Now, the only thing worse than having to wait on your hands to dry underneath such a specimen, is to go about your day with wet hands. So one naturally dries one's hands, in, if I might add, pure and righteous contempt. After conceding to dry one's hands, the temptation is nearly always to rush through the drying process, possibly even leaving with hands only half-dried; a compromise that eliminates "unnecessary" waiting, while also rendering one's hands to a manageable dryness that can be wiped on one's pants if needed. Such was my struggle today, when I feel like I was blessed with a decent analogy. I love those teachable moments when God inserts a wise thought into my head and heart as I'm going about my day. Thank you Lord. :)
So here it is, and then I'm finished; promise. :)

So often our spiritual lives are so analogous to my struggles with hands dyers.
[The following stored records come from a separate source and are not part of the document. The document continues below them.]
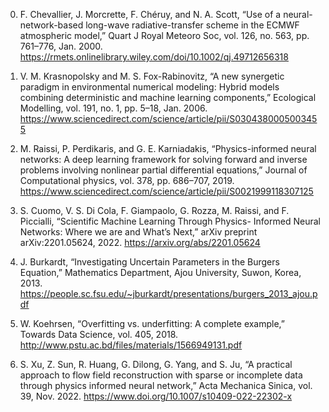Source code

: 0. <span id='Chevallier2000'></span>
F. Chevallier, J. Morcrette, F. Chéruy, and N. A. Scott, “Use of a neural-network-based long-wave radiative-transfer scheme in the ECMWF atmospheric model,” Quart J Royal Meteoro Soc, vol. 126, no. 563, pp. 761–776, Jan. 2000. <https://rmets.onlinelibrary.wiley.com/doi/10.1002/qj.49712656318>

0. <span id='Krasnopolsky2006'></span>
V. M. Krasnopolsky and M. S. Fox-Rabinovitz, “A new synergetic paradigm in environmental numerical modeling: Hybrid models combining deterministic and machine learning components,” Ecological Modelling, vol. 191, no. 1, pp. 5–18, Jan. 2006. <https://www.sciencedirect.com/science/article/pii/S0304380005003455>

0. <span id='Raissi2019'></span>
M. Raissi, P. Perdikaris, and G. E. Karniadakis, “Physics-informed neural networks: A deep learning framework for solving forward and inverse problems involving nonlinear partial differential equations,” Journal of Computational physics, vol. 378, pp. 686–707, 2019. <https://www.sciencedirect.com/science/article/pii/S0021999118307125>

0. <span id='Cuomo2022'></span>
S. Cuomo, V. S. Di Cola, F. Giampaolo, G. Rozza, M. Raissi, and F. Piccialli, “Scientific Machine Learning Through Physics- Informed Neural Networks: Where we are and What’s Next,” arXiv preprint arXiv:2201.05624, 2022. <https://arxiv.org/abs/2201.05624>

0. <span id='Burkardt2013'></span>
J. Burkardt, “Investigating Uncertain Parameters in the Burgers Equation,” Mathematics Department, Ajou University, Suwon, Korea, 2013. <https://people.sc.fsu.edu/~jburkardt/presentations/burgers_2013_ajou.pdf>

0. <span id='Koehrsen2018'></span>
W. Koehrsen, “Overfitting vs. underfitting: A complete example,” Towards Data Science, vol. 405, 2018. <http://www.pstu.ac.bd/files/materials/1566949131.pdf>

0. <span id='Xu2022'></span>
S. Xu, Z. Sun, R. Huang, G. Dilong, G. Yang, and S. Ju, “A practical approach to flow field reconstruction with sparse or incomplete data through physics informed neural network,” Acta Mechanica Sinica, vol. 39, Nov. 2022. <https://www.doi.org/10.1007/s10409-022-22302-x>

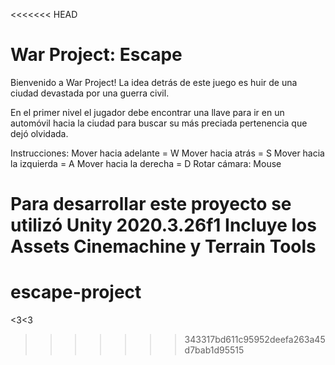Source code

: <<<<<<< HEAD
# War Project: Escape

Bienvenido a War Project! La idea detrás de este juego es  huir de una ciudad devastada por una guerra civil.

En el primer nivel el jugador debe encontrar una llave para ir en un automóvil hacia la ciudad para buscar su más preciada pertenencia que dejó olvidada.

Instrucciones:
Mover hacia adelante = W
Mover hacia atrás = S
Mover hacia la izquierda = A
Mover hacia la derecha = D
Rotar cámara: Mouse

Para desarrollar este proyecto se utilizó Unity 2020.3.26f1
Incluye los Assets Cinemachine y Terrain Tools
=======
# escape-project
&lt;3&lt;3
>>>>>>> 343317bd611c95952deefa263a45d7bab1d95515
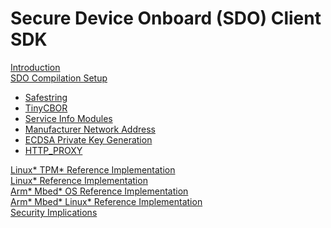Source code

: # Secure Device Onboard (SDO) Client SDK

[ Introduction ](docs/introduction.md) <br>
[  SDO Compilation Setup ](docs/setup.md)
- [ Safestring ](docs/setup.md#safestring) <br>
- [ TinyCBOR ](docs/setup.md#tinycbor) <br>
- [ Service Info Modules ](docs/setup.md#si_info_modules)
- [ Manufacturer Network Address ](docs/setup.md#manuf_addr)
- [ ECDSA Private Key Generation ](docs/setup.md#ecdsa_priv)
- [ HTTP_PROXY ](docs/setup.md#http_proxy)

[ Linux* TPM* Reference Implementation ](docs/tpm.md) <br>
[ Linux* Reference Implementation ](docs/linux.md) <br>
[ Arm* Mbed* OS Reference Implementation ](docs/mbedos.md) <br>
[ Arm* Mbed* Linux* Reference Implementation ](docs/mbed_linux.md) <br>
[Security Implications](docs/security_implications.md)

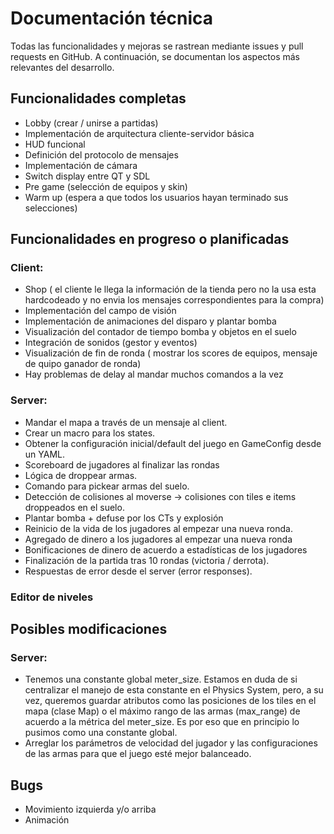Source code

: # Documentación técnica

Todas las funcionalidades y mejoras se rastrean mediante issues y pull requests en GitHub. A continuación, se documentan los aspectos más relevantes del desarrollo.

## Funcionalidades completas

- Lobby (crear / unirse a partidas)
- Implementación de arquitectura cliente-servidor básica
- HUD funcional
- Definición del protocolo de mensajes
- Implementación de cámara
- Switch display entre QT y SDL
- Pre game (selección de equipos y skin)
- Warm up (espera a que todos los usuarios hayan terminado sus selecciones)

## Funcionalidades en progreso o planificadas

### Client:
- Shop ( el cliente le llega la información de la tienda pero no la usa esta hardcodeado y no envia los mensajes correspondientes para la compra)
- Implementación del campo de visión
- Implementación de animaciones del disparo y plantar bomba
- Visualización del contador de tiempo bomba y objetos en el suelo
- Integración de sonidos (gestor y eventos)
- Visualización de fin de ronda ( mostrar los scores de equipos, mensaje de quipo ganador de ronda)
- Hay problemas de delay al mandar muchos comandos a la vez

### Server:
- Mandar el mapa a través de un mensaje al client.
- Crear un macro para los states.
- Obtener la configuración inicial/default del juego en GameConfig desde un YAML.
- Scoreboard de jugadores al finalizar las rondas
- Lógica de droppear armas.
- Comando para pickear armas del suelo.
- Detección de colisiones al moverse -> colisiones con tiles e items droppeados en el suelo.
- Plantar bomba + defuse por los CTs y explosión
- Reinicio de la vida de los jugadores al empezar una nueva ronda.
- Agregado de dinero a los jugadores al empezar una nueva ronda
- Bonificaciones de dinero de acuerdo a estadísticas de los jugadores
- Finalización de la partida tras 10 rondas (victoria / derrota).
- Respuestas de error desde el server (error responses).

### Editor de niveles

## Posibles modificaciones

### Server:
- Tenemos una constante global meter_size. Estamos en duda de si centralizar el manejo de esta constante en el Physics System, pero, a su vez, queremos guardar atributos como las posiciones de los tiles en el mapa (clase Map) o el máximo rango de las armas (max_range) de acuerdo a la métrica del meter_size. Es por eso que en principio lo pusimos como una constante global.
- Arreglar los parámetros de velocidad del jugador y las configuraciones de las armas para que el juego esté mejor balanceado.

## Bugs
- Movimiento izquierda y/o arriba
- Animación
Notice here that I'm cautious to label hand dryers as everyone's struggle, as it may just be mine. But then I would feel just silly. If this is indeed a fact, please don't tell me.

Actually, I am going to be über-cautious here as well and label the spirituality as my struggle as well, though I'd hazard a guess it could be your's as well. If it is your's, you know who you are; just nod and keep reading. Ahem.

So often in my life--after getting "wet "in the world, when it comes to the point where I reconvene with the Lord at different parts of the day, be it through need or want--so often I am tempted to either skip or rush the times of refocusing. So often, I am so busy in this life that my times of devotion to Him are short in nature, almost rushed, in the name of carrying about my day that much sooner. In this way, my spiritual life is sometimes analogous with my hand dryer struggles: Just as I want to rush the step of drying my hands after washing them to lessen my down time, sometimes I want to rush the healing from the Father that comes after a day in this world. So often, I do rush this time, much to my future dismay and destruction, and only receive a partial treatment. When I only half-dry my hands, I have to seek other methods of meeting my needs later, none of which meet the same standard (whether it be drying my hands on my pant legs, shaking them dry later, or blowing on them myself). Such is true for my spiritual life as well; when I rush my time of devotion with the Father, I feel, though perhaps slightly restored, as though I'm still lacking in that area of my life, causing me to unwittingly grab for other things in this life to meet those needs, none of which can of do. Here is the point to this:

While the Father's method's of healing our hearts can sometimes be slow or even, in the moment, cumbersome, they are methods that we need desperately (even more so than dry hands). If it takes twenty minutes of prayer, if it takes an hour of reading His word (it often depends on how "wet our hands" are, right?), only after staying for the whole treatment can we be completely restored. The Bible says:

"He giveth power to the faint; and to them that have no might he increaseth strength. Even the youths shall faint and be weary, and the young men shall utterly fall: But they that wait upon the Lord shall renew their strength; they shall mount up with wings as eagles; they shall run, and not be weary; and they shall walk, and not faint." (Isaiah 40:29-31 KJV)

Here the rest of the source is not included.